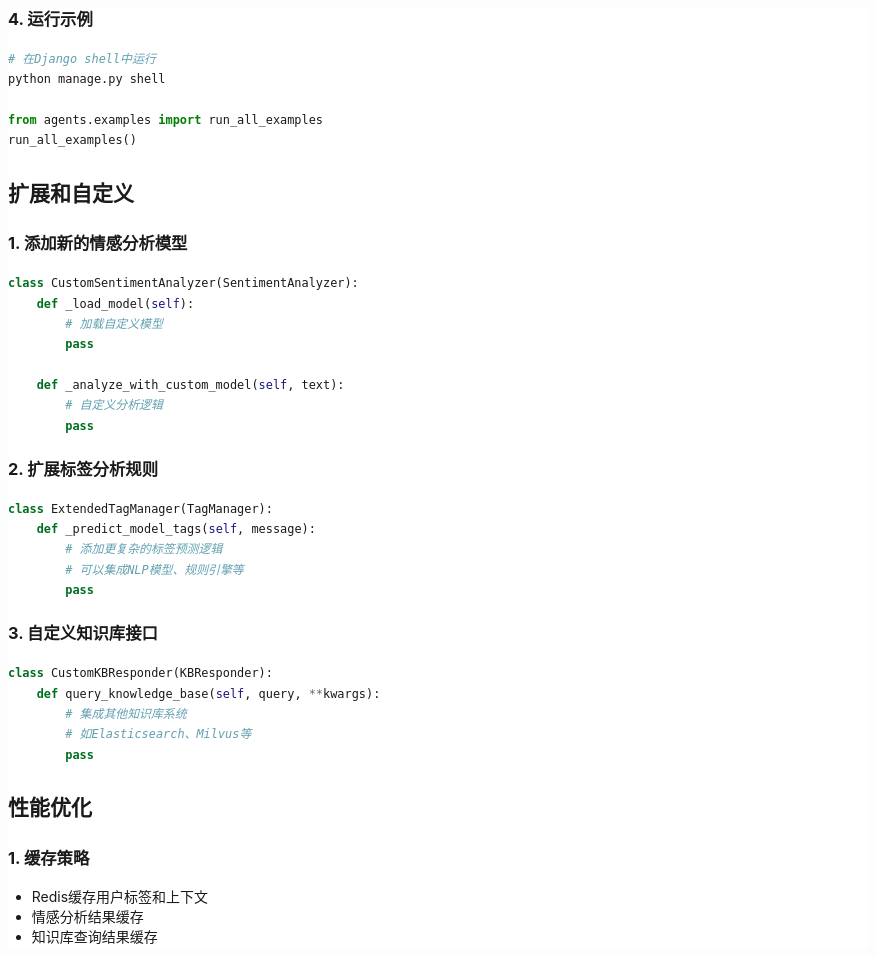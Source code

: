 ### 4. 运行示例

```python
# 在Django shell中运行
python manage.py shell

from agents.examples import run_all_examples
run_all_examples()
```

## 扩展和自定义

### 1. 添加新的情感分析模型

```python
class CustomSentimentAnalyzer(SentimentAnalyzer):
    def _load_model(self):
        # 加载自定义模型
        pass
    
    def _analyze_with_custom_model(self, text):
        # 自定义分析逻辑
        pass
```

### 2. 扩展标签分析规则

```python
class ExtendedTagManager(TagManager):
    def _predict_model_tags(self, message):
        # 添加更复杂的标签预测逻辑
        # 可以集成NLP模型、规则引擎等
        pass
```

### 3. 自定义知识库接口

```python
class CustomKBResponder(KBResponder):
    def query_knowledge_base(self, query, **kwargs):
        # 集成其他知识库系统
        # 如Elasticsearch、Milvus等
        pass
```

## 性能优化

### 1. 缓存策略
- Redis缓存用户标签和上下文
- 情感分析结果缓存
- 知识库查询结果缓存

What you need to do
The output is to be the material in full and unaltered, with pictures omitted.

Exercise result
Source code

: ### 4. 运行示例

```python
# 在Django shell中运行
python manage.py shell

from agents.examples import run_all_examples
run_all_examples()
```

## 扩展和自定义

### 1. 添加新的情感分析模型

```python
class CustomSentimentAnalyzer(SentimentAnalyzer):
    def _load_model(self):
        # 加载自定义模型
        pass
    
    def _analyze_with_custom_model(self, text):
        # 自定义分析逻辑
        pass
```

### 2. 扩展标签分析规则

```python
class ExtendedTagManager(TagManager):
    def _predict_model_tags(self, message):
        # 添加更复杂的标签预测逻辑
        # 可以集成NLP模型、规则引擎等
        pass
```

### 3. 自定义知识库接口

```python
class CustomKBResponder(KBResponder):
    def query_knowledge_base(self, query, **kwargs):
        # 集成其他知识库系统
        # 如Elasticsearch、Milvus等
        pass
```

## 性能优化

### 1. 缓存策略
- Redis缓存用户标签和上下文
- 情感分析结果缓存
- 知识库查询结果缓存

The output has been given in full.